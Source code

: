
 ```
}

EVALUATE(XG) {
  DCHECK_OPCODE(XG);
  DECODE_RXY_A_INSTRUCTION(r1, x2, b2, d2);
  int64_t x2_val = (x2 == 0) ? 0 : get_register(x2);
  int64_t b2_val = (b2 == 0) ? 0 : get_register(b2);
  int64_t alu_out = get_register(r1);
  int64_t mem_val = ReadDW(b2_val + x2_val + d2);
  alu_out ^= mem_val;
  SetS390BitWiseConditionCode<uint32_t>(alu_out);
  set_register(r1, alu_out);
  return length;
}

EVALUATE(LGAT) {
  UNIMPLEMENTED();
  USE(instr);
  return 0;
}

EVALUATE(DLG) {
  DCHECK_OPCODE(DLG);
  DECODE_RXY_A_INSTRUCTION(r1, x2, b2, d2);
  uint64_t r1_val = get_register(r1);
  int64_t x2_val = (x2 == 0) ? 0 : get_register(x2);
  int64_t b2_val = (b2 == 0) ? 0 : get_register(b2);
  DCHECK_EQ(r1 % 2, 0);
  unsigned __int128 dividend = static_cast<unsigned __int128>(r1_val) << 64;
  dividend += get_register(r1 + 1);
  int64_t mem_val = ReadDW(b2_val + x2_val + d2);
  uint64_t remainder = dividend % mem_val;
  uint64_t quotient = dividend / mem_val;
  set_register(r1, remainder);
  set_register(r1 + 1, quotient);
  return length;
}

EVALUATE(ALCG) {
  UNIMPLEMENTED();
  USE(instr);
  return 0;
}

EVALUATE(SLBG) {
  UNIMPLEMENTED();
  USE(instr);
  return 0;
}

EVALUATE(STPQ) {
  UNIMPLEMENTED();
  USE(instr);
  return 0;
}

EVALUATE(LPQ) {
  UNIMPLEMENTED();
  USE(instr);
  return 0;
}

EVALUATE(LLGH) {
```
...
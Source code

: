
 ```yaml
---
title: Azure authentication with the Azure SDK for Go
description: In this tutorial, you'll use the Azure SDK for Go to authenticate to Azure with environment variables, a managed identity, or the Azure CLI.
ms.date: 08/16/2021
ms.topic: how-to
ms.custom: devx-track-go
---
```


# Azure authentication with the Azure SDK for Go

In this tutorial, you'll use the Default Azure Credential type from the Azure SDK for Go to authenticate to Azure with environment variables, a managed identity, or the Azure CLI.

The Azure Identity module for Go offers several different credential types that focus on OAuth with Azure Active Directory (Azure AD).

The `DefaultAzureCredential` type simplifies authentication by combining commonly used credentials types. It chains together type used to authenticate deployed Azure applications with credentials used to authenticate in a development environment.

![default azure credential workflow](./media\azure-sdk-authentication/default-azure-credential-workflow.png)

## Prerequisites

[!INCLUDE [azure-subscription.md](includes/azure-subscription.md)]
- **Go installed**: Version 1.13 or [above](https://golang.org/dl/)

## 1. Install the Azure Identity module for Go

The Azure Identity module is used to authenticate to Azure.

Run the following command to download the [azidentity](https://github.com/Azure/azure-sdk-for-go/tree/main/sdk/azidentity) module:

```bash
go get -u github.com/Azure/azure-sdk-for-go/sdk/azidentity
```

### HOW TO COMPLETE THIS TASK
Tally the lines in the entries above that hold the word "https". Reply with nothing but that count.

### REPLY
2